Внезапно Зорька почувствовала, как шершавая ладонь закрыла ей лицо.

— Замолчи! — Кузьмин схватил Зорьку за плечи.

Зорька дёрнулась, вырвалась и помчалась через двор к воротам, вихрем пронеслась мимо Щуки и выбежала на улицу.

Она неслась в темноте по улице, радуясь, что так ловко удрала от Краги, и бежала до тех пор, пока ноги сами не принесли её к дому старика Токатая.

Возле калитки она остановилась, перевела дыхание. Пот градом струился по лицу, щипал глаза.

«Сейчас всё, всё расскажу, — решила Зорька. — Может, он уже написал бумагу большому начальнику в город? Ничего, теперь ещё напишет и про Сашу тоже, и как Щука плиту в кухне нарочно разобрала».

В окнах мазанки было темно. Зорька долго стучала в двери. Никто не отзывался. Тогда она подошла к юрте и, откинув войлок, заменяющий дверь, позвала:

— Дедушка Токатай!

В тёмном проёме показалась Кульшат.

— Кто здесь?

— Это я, Зорька… мне дедушку Токатая надо… очень-очень надо!

— Какая Зорька? — удивилась Кульшат и вдруг заплакала. — Совсем плохо стало, Зорька, ой, плохо… Аллах прогневался на нас… Брат большой командир на войне… бумага пришёл… погиб!

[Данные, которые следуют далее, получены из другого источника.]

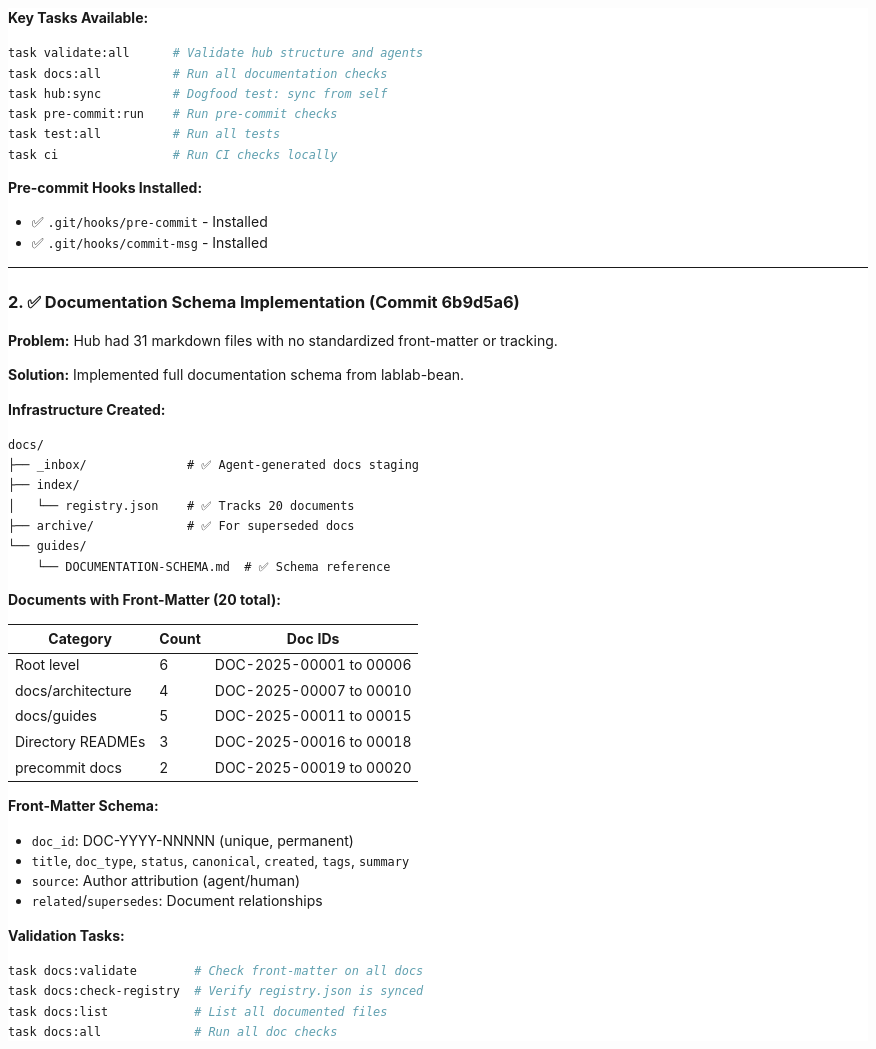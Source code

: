 **Key Tasks Available:**
```bash
task validate:all      # Validate hub structure and agents
task docs:all          # Run all documentation checks
task hub:sync          # Dogfood test: sync from self
task pre-commit:run    # Run pre-commit checks
task test:all          # Run all tests
task ci                # Run CI checks locally
```

**Pre-commit Hooks Installed:**
- ✅ `.git/hooks/pre-commit` - Installed
- ✅ `.git/hooks/commit-msg` - Installed

---

### 2. ✅ Documentation Schema Implementation (Commit 6b9d5a6)

**Problem:** Hub had 31 markdown files with no standardized front-matter or tracking.

**Solution:** Implemented full documentation schema from lablab-bean.

**Infrastructure Created:**
```
docs/
├── _inbox/              # ✅ Agent-generated docs staging
├── index/
│   └── registry.json    # ✅ Tracks 20 documents
├── archive/             # ✅ For superseded docs
└── guides/
    └── DOCUMENTATION-SCHEMA.md  # ✅ Schema reference
```

**Documents with Front-Matter (20 total):**

| Category | Count | Doc IDs |
|----------|-------|---------|
| Root level | 6 | DOC-2025-00001 to 00006 |
| docs/architecture | 4 | DOC-2025-00007 to 00010 |
| docs/guides | 5 | DOC-2025-00011 to 00015 |
| Directory READMEs | 3 | DOC-2025-00016 to 00018 |
| precommit docs | 2 | DOC-2025-00019 to 00020 |

**Front-Matter Schema:**
- `doc_id`: DOC-YYYY-NNNNN (unique, permanent)
- `title`, `doc_type`, `status`, `canonical`, `created`, `tags`, `summary`
- `source`: Author attribution (agent/human)
- `related`/`supersedes`: Document relationships

**Validation Tasks:**
```bash
task docs:validate        # Check front-matter on all docs
task docs:check-registry  # Verify registry.json is synced
task docs:list            # List all documented files
task docs:all             # Run all doc checks
```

Горе пришло в наш дом, Зорька…

Зорька попятилась. Приготовленные слова о делах в детском доме застряли в горле. А Кульшат плакала, не вытирая слёз, и всё говорила, безвольно свесив вдоль тела руки. Длинные, распущенные волосы падали ей на плечи, как траурная шаль.

— А как же… бумагу… он хотел бумагу? — растерянно прошептала Зорька.

— Бумага пришла… брат погиб, — сказала Кульшат и закрыла лицо рукавом.

Зорька повернулась и медленно побрела к калитке. Что же теперь делать? Саша в больнице, а Крага и Щука в стороне, всё им сойдёт с рук?.. А что, если дедушка Токатай ещё не написал бумагу в город? Что же тогда делать? Покориться Краге?

«Ну нет! — решила Зорька. — Пойду в город, найду самого большого начальника и всё ему расскажу. Узнает тогда Щука, как нам никто не поверит!»

Было далеко за полночь, когда Зорька вышла из посёлка на широкую проезжую дорогу, ведущую в город. Выбегая из спальни за чаем, она впопыхах не надела платья и теперь дрожала от ночной прохлады.